7. Verlofsparen / Levensloop
De verlofspaarregeling komt per 31 december 2005 te vervallen en wordt per 1 januari 2006 opgevolgd door een levensloopregeling. Bij de levensloopregeling is voor dagbladjournalisten sparen mogelijk uit de volgende in de CAO genoemde bronnen : schaalsalaris, bovenwettelijke vakantieaanspraken, arbeidsduur en vakantietoeslag, alsmede het reeds opgebouwde spaartegoed verlofsparen. In aanvulling hierop kan op ondernemingsniveau overwerkvergoeding alsmede andere bedrijfsregelingen als extra bronnen worden aangemerkt.


8. Ziektekosten
De bijdrageregeling ziektekosten in de CAO komt ten gevolge van nieuwe wetgeving te vervallen per 31 december 2005.Per 1 januari 2006 geldt de wettelijke bijdrageregeling ziektekosten ingevolge de nieuwe Zorgverzekeringswet. Werknemers betalen de nominale basispremie en eventueel aanvullende pakketten, de werkgever betaalt het wettelijk verplichte werkgeversdeel.

9. Kinderopvang
De huidige kinderopvangregeling wordt gecontinueerd, waarbij de werkgevers ten hoogste 1/6 van de kosten voor kinderopvang betalen, rekeninghoudend met het maximum uurtarief van de overheid. Voor ouders (niet alleenstaand) die geen beroep kunnen doen op een bijdrage kinderopvang van de werkgever van de partner, en voor wie de compensatie daarvoor van overheidswege onvoldoende is, kunnen zich wenden tot het bestuur van het Fonds Kinderopvang met een beroep op de hardheidsclausule. Het betreft uitsluitend schrijnende gevallen, ter beoordeling aan het fondsbestuur.
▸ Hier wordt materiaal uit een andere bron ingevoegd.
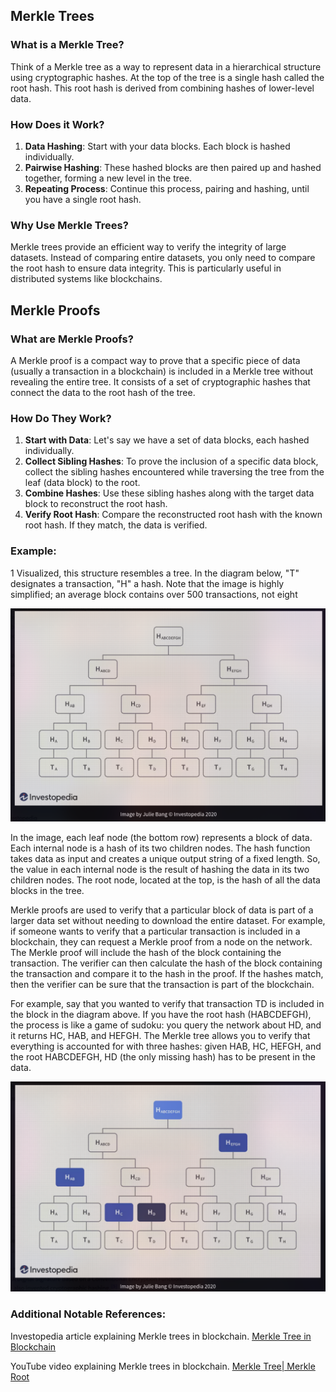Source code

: ## Merkle Trees

### What is a Merkle Tree?

Think of a Merkle tree as a way to represent data in a hierarchical structure using cryptographic hashes. At the top of the tree is a single hash called the root hash. This root hash is derived from combining hashes of lower-level data.

### How Does it Work?

1. **Data Hashing**: Start with your data blocks. Each block is hashed individually.
2. **Pairwise Hashing**: These hashed blocks are then paired up and hashed together, forming a new level in the tree.
3. **Repeating Process**: Continue this process, pairing and hashing, until you have a single root hash.

### Why Use Merkle Trees?

Merkle trees provide an efficient way to verify the integrity of large datasets. Instead of comparing entire datasets, you only need to compare the root hash to ensure data integrity. This is particularly useful in distributed systems like blockchains.

## Merkle Proofs

### What are Merkle Proofs?

A Merkle proof is a compact way to prove that a specific piece of data (usually a transaction in a blockchain) is included in a Merkle tree without revealing the entire tree. It consists of a set of cryptographic hashes that connect the data to the root hash of the tree.

### How Do They Work?

1. **Start with Data**: Let's say we have a set of data blocks, each hashed individually.
2. **Collect Sibling Hashes**: To prove the inclusion of a specific data block, collect the sibling hashes encountered while traversing the tree from the leaf (data block) to the root.
3. **Combine Hashes**: Use these sibling hashes along with the target data block to reconstruct the root hash.
4. **Verify Root Hash**: Compare the reconstructed root hash with the known root hash. If they match, the data is verified.

### Example:

1
Visualized, this structure resembles a tree. In the diagram below, "T" designates a transaction, "H" a hash. Note that the image is highly simplified; an average block contains over 500 transactions, not eight

![alt text](/merkle-tree/images/image.png)

In the image, each leaf node (the bottom row) represents a block of data. Each internal node is a hash of its two children nodes. The hash function takes data as input and creates a unique output string of a fixed length. So, the value in each internal node is the result of hashing the data in its two children nodes. The root node, located at the top, is the hash of all the data blocks in the tree.

Merkle proofs are used to verify that a particular block of data is part of a larger data set without needing to download the entire dataset. For example, if someone wants to verify that a particular transaction is included in a blockchain, they can request a Merkle proof from a node on the network. The Merkle proof will include the hash of the block containing the transaction. The verifier can then calculate the hash of the block containing the transaction and compare it to the hash in the proof. If the hashes match, then the verifier can be sure that the transaction is part of the blockchain.

For example, say that you wanted to verify that transaction TD is included in the block in the diagram above. If you have the root hash (HABCDEFGH), the process is like a game of sudoku: you query the network about HD, and it returns HC, HAB, and HEFGH. The Merkle tree allows you to verify that everything is accounted for with three hashes: given HAB, HC, HEFGH, and the root HABCDEFGH, HD (the only missing hash) has to be present in the data.

![alt text](/merkle-tree/images/image1.png)

### Additional Notable References:

Investopedia article explaining Merkle trees in blockchain. [Merkle Tree in Blockchain](https://www.investopedia.com/terms/m/merkle-tree.asp)

YouTube video explaining Merkle trees in blockchain. [Merkle Tree| Merkle Root](https://www.youtube.com/watch?v=fB41w3JcR7U)
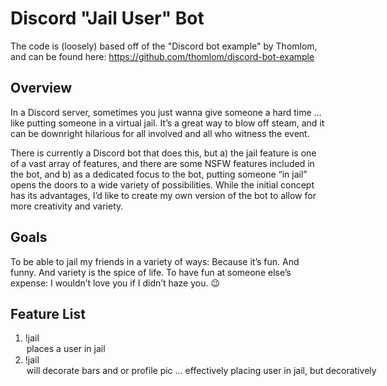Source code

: # Discord "Jail User" Bot

The code is (loosely) based off of the "Discord bot example" by Thomlom, and can be found here:
https://github.com/thomlom/discord-bot-example

## Overview

In a Discord server, sometimes you just wanna give someone a hard time … like putting someone in a virtual jail.  It’s a great way to blow off steam, and it can be downright hilarious for all involved and all who witness the event. 

There is currently a Discord bot that does this, but a) the jail feature is one of a vast array of features, and there are some NSFW features included in the bot, and b) as a dedicated focus to the bot, putting someone “in jail” opens the doors to a wide variety of possibilities. While the initial concept has its advantages, I’d like to create my own version of the bot to allow for more creativity and variety.

## Goals

To be able to jail my friends in a variety of ways: Because it’s fun.  And funny.  And variety is the spice of life. 
To have fun at someone else’s expense: I wouldn’t love you if I didn’t haze you.  😉

## Feature List

1. !jail <user> <option> places a user in jail
2. !jail <user> <option> will decorate bars and or profile pic ... effectively placing user in jail, but decoratively


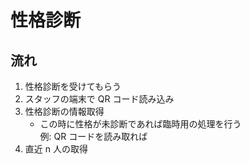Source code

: # 性格診断

## 流れ

1. 性格診断を受けてもらう
2. スタッフの端末で QR コード読み込み
3. 性格診断の情報取得
   - この時に性格が未診断であれば臨時用の処理を行う <br>
     例: QR コードを読み取れば
4. 直近 n 人の取得
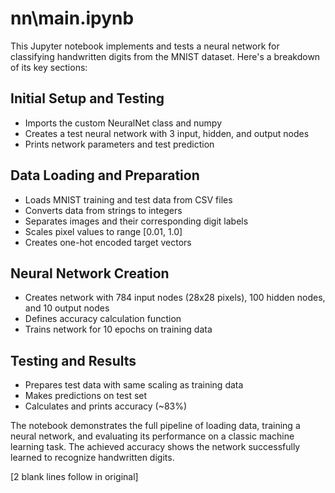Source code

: # nn\main.ipynb

This Jupyter notebook implements and tests a neural network for classifying handwritten digits from the MNIST dataset. Here's a breakdown of its key sections:

## Initial Setup and Testing
- Imports the custom NeuralNet class and numpy
- Creates a test neural network with 3 input, hidden, and output nodes
- Prints network parameters and test prediction

## Data Loading and Preparation 
- Loads MNIST training and test data from CSV files
- Converts data from strings to integers
- Separates images and their corresponding digit labels
- Scales pixel values to range [0.01, 1.0]
- Creates one-hot encoded target vectors

## Neural Network Creation
- Creates network with 784 input nodes (28x28 pixels), 100 hidden nodes, and 10 output nodes
- Defines accuracy calculation function
- Trains network for 10 epochs on training data

## Testing and Results
- Prepares test data with same scaling as training data
- Makes predictions on test set 
- Calculates and prints accuracy (~83%)

The notebook demonstrates the full pipeline of loading data, training a neural network, and evaluating its performance on a classic machine learning task. The achieved accuracy shows the network successfully learned to recognize handwritten digits.

[2 blank lines follow in original]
10. Fiscale verrekening vakbondscontributie Het is een journalist toegestaan om voorafgaande aan een nieuw kalenderjaar met zijn werkgever overeen te komen om voor het komende jaar zijn salaris op een lager bedrag vast te stellen, zodanig dat de ontstane beschikbare ruimte door de werkgever kan worden aangewend om de vakbondscontributie op een fiscaal-vriendelijke wijze over te maken. De werkgevers zullen hieraan mee te werken.


11. Stagevergoeding
De stagevergoeding in artikel 2.7 van de CAO wordt gesteld op ten minste EUR 375,- bruto per maand.


12. Studiecommissies
Er worden paritaire studiecommissies ingesteld ten behoeve van de volgende onderwerpen:
o Modernisering van de CAO, inclusief verlofregelingen en arbeidstijden gerelateerd aan de inmiddels vigerende wet- en regelgeving
o Leeftijdbewust personeels- en loopbaanbeleid, inclusief de regeling extra vrije tijd oudere journalisten. Dit op basis van een door CAO partijen goedgekeurde notitie d.d. 5 september.